NP: Kenneth Williams has challenged.

KW: Repetition, we’ve already discussed this pony.

NP: Yes, if you say showing willing, you can repeat the subject on the card. So you have er the point, and there are 10, 11 seconds for you on showing willing, Clement, starting now.

CF: And won a rosette which is now hanging over the fireplace in our house in Suffolk. The only other time showing Willing had any sort of beneficial repercussions was...

WHISTLE

NP: Well as you know, you can repeat the subject on the card and Clement Freud decided it was a horse and so he kept going. He’s moved into second place alongside Peter Jones, Derek Nimmo still in the lead. Peter Jones your turn to begin and the subject is poltergeists. Can you talk about them for 60 seconds starting now.

PJ: I associate poltergeists with spirits and things that have passed over on to the other side. I did once go to a meeting which was under the supervision of a medium at the Rudolph Steiner Hall, or was it perhaps the Wiggmore? Yes I think it was. And there the spirits...

BUZZ

NP: Clement Freud has challenged.

CF: Repetition of spirits.

NP: Yes Clement, you have a point and there are 36 seconds on poltergeists starting now.

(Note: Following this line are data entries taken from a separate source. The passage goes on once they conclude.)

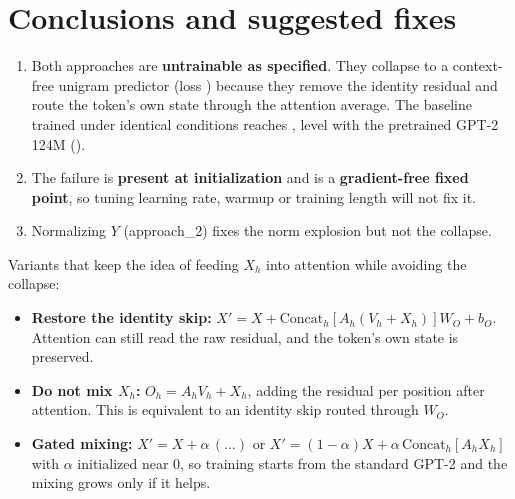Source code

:\documentclass[11pt]{article}
\begin{document}
\section{Conclusions and suggested fixes}
\begin{enumerate}
\item Both approaches are \textbf{untrainable as specified}. They collapse to a context-free unigram
predictor (loss \UniCE) because they remove the identity residual and route the token's own state
through the attention average. The baseline trained under identical conditions reaches \BaseFinal,
level with the pretrained GPT-2 124M (\RefLoss).
\item The failure is \textbf{present at initialization} and is a \textbf{gradient-free fixed point}, so
tuning learning rate, warmup or training length will not fix it.
\item Normalizing $Y$ (approach\_2) fixes the norm explosion but not the collapse.
\end{enumerate}
Variants that keep the idea of feeding $X_h$ into attention while avoiding the collapse:
\begin{itemize}
\item \textbf{Restore the identity skip:} $X' = X + \mathrm{Concat}_h[A_h(V_h+X_h)]W_O + b_O$. Attention can still
read the raw residual, and the token's own state is preserved.
\item \textbf{Do not mix $X_h$:} $O_h = A_h V_h + X_h$, adding the residual per position after
attention. This is equivalent to an identity skip routed through $W_O$.
\item \textbf{Gated mixing:} $X' = X + \alpha\,(\ldots)$ or $X' = (1-\alpha)X + \alpha\,\mathrm{Concat}_h[A_h X_h]$
with $\alpha$ initialized near 0, so training starts from the standard GPT-2 and the
mixing grows only if it helps.
\end{itemize}
\end{document}
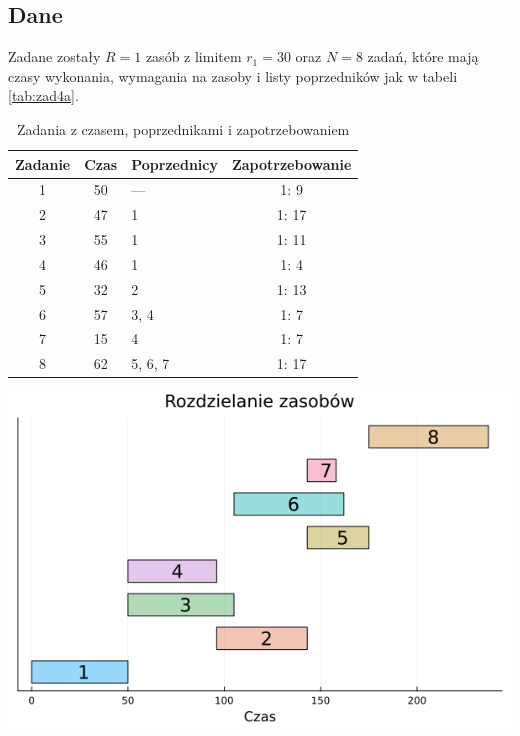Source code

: \documentclass{article}
\begin{document}
\subsection{Dane}
Zadane zostały $R = 1$ zasób z limitem $r_1 = 30$ oraz $N = 8$ zadań, które mają czasy wykonania, wymagania na zasoby i listy poprzedników jak w tabeli \ref{tab:zad4a}.
\begin{table}[h]
    \centering
    \begin{minipage}[t]{0.4\textwidth}
        \centering
        \begin{tabular}{c|c|l|c}
            Zadanie & Czas & Poprzednicy & Zapotrzebowanie \\
            \hline
            1 & 50 & ---     & 1: 9 \\
            2 & 47 & 1       & 1: 17 \\
            3 & 55 & 1       & 1: 11 \\
            4 & 46 & 1       & 1: 4 \\
            5 & 32 & 2       & 1: 13 \\
            6 & 57 & 3, 4    & 1: 7 \\
            7 & 15 & 4       & 1: 7 \\
            8 & 62 & 5, 6, 7 & 1: 17 \\
        \end{tabular}
        \caption{Zadania z czasem, poprzednikami i zapotrzebowaniem}
        \label{tab:zad4a}
    \end{minipage}
    \hfill
    \begin{minipage}{0.4\textwidth}
        \centering
        \includegraphics[width=\linewidth]{../rozdzielanie_zasobow/wynik.png}
        \label{fig:zad4b}
    \end{minipage}
\end{table}
\end{document}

CF: Poltergeists seem predominantly to be things that go boomp in the night. And every time you investigate such a noise, or the movement of furniture, a curtain suddenly blowing out into a room, or even a shriek, a scream, or other loud noises, poltergeists are invariably to blame. Many houses in this country are more valuable because the owners say... poltergeists...

BUZZ

NP: Derek Nimmo challenged.

NP: Well hesitation.

NP: Yes I think so, yes it was...

CF: Where?

NP: ..debatable, it’s difficult to judge when it is and when it isn’t. But he paused long enough I think, to consider there was hesitation, 12 seconds on poltergeists with you Derek...

DN: Staying in Little...

NP: ... starting now.

DN: Sorry, staying in Little Hallam Hall one night in August nineteen fifty eight, I slept in a bedroom in a four poster bed. I’d just gone into a deep slumber when suddenly...

WHISTLE

NP: Derek Nimmo was speaking then when the whistle went. He’s increased his lead but Clement Freud has moved into second place now, creeping up on him. Peter’s one point behind Clement in third place. And Kenneth’s just a little way behind.

SMATTERING OF LAUGHTER FROM THE AUDIENCE

NP: Don’t be so unkind. He’ll win one of these days again and show you all. Derek Nimmo your turn to begin, the subject is courage. Will you talk to us about that for 60 seconds starting now.

DN: Courage, brother, do not stumble. How very wise those words are when they’re followed by trust in God and do the right. That is what we as a nation need today. Courage to face the adversity for us. Courage to look at the flag of which we’re so proud. And to wander into the world proud that we are born of English stock....

BUZZ

DN: Ladies and gentlemen here...

NP: Peter Jones has interrupted your...

PJ: Repetition of proud.

NP: Yes, you were too proud then, I’m afraid.

PJ: Very stirring it was, I thought.

NP: Yes but he still repeated himself. So there are 35 seconds for you on courage Peter starting now.

PJ: It really is that quality which enables one to go on and do whatever it is one is attempting in spite of a chilly feeling of fear. Now when people are supposed to do brave acts and are decorated for so doing, then they often claim that they do not what courage is. Now on the other hand, there are similar people, heroes some of them...

BUZZ

NP: Derek Nimmo’s challenged.

DN: Repetition of people.

NP: Yes, I’m afraid there was. Three seconds with you now Derek on courage starting now.

DN: The red badge of courage...

WHISTLE

NP: I’m afraid we have no more time to play Just A Minute which is a great pity because we enjoy it, I hope as much as you at home enjoy listening to it. At the end of that round Kenneth Williams finished in fourth place, a little way behind Peter Jones and Clement Freud who were equal in second place. But they were undoubtedly a long way behind this week’s winner who is Derek Nimmo! We do hope you’ve enjoyed this edition of Just A Minute and will want to tune in again next time. Until then from all of us here, good-bye!

THEME MUSIC

ANNOUNCER: The chairman of Just A Minute was Nicholas Parsons, the programme was devised by Ian Messiter and produced by David Hatch.